I think it was a fun film to watch, but ultimately a giant tease and a bit of bait and switch. It's a shame that such talent came together to dicker about and not get much accomplished. The acting, especially by Fassbender and Elba, was fantastic; the art direction and photography were great; the VFX were spectacular (the 3D star map sequence with David in the alien ship nearly saved the entire movie.)
Ultimately, however, the movie threw out questions and then didn't bother to explore them or answer them. It reminded me of a brainstorming session that never coalesced into an idea. We now know that the engineers seeded Earth and other planets with human life and then developed the classic xenomorph as a biological weapon which was intended to destroy human life but ultimately destroyed its creators instead. That's cool. But we knew all that halfway through the movie. The BIG questions - Why did the engineers create us? Why did they decide to destroy us? Are they what we believe to be God? - remain frustratingly unanswered. Instead, Shaw and David's head decide to pursue those answers further, presumably in a sequel. I feel sort of swindled, as if I watched Citizen Kane and the last scene was a reporter telling another reporter, "You know, I wish I knew what Rosebud was. It's probably kind of important. Let's make an effort to find out, shall we?" and then fade to black. Perhaps those questions will be answered in a sequel, but if that's the case then this film cannot stand alone as anything but a two hour trailer. It's no surprise to find that Damon Lindelof wrote the script...he's used to teasing the answers to big questions and never delivering.

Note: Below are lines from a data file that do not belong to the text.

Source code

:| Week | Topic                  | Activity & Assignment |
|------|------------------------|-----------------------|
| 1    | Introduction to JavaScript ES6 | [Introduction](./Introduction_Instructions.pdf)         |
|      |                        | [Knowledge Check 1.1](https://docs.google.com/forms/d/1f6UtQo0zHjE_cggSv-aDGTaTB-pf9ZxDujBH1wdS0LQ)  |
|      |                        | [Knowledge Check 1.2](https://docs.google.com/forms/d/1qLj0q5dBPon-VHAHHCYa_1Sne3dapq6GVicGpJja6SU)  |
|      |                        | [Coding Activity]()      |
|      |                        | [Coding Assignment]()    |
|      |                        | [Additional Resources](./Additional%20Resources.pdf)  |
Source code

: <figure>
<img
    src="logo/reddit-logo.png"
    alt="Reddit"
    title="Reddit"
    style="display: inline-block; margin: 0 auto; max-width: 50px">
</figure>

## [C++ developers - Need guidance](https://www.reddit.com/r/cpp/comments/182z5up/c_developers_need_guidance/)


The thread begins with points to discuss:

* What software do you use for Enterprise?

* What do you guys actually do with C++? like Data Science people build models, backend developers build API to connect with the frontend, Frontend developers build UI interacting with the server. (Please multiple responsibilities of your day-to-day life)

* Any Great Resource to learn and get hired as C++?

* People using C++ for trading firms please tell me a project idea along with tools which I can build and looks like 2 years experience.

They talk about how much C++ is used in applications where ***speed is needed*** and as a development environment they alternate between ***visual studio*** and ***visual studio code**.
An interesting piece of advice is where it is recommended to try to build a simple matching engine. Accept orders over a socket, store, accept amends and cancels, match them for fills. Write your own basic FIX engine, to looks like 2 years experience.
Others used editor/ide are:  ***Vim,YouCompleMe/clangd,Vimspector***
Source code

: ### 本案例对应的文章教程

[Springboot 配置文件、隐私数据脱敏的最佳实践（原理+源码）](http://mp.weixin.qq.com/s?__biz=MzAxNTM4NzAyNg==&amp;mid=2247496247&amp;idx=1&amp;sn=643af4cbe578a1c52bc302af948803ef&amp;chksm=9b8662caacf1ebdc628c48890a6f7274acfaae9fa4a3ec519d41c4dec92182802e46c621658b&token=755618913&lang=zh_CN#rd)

I don't have a problem with ambiguity per se, but this story builds toward a revelation that never comes. At one point I looked at my watch and realized the movie was almost over and wondered how they'd fit all that stuff into ten minutes. Of course, they didn't. I think it might have been a ballsier, more complete film if it more directly embraced the "Chariots Of The Gods" philosophy that it flirted with. The aborted plotline of Jesus as an alien, while silly on its face, would have completed the circle and made the rest fit together better.
My final complaint is that the big revelations of the movie were disclosed in hearsay dialogue but not SHOWN. The pilot tells everyone that the xenomorphs are biological weapons, but doesn't explain how he knows and nobody questions him. David tells everyone that the cave is really a ship and the room with the "vases" a cargo hold, but doesn't explain how he knows and nobody questions him.
I suppose the film's ideas have some value, because we're debating it so hotly. But maybe we're debating it mostly because it didn't make the effort to debate or examine the ideas itself.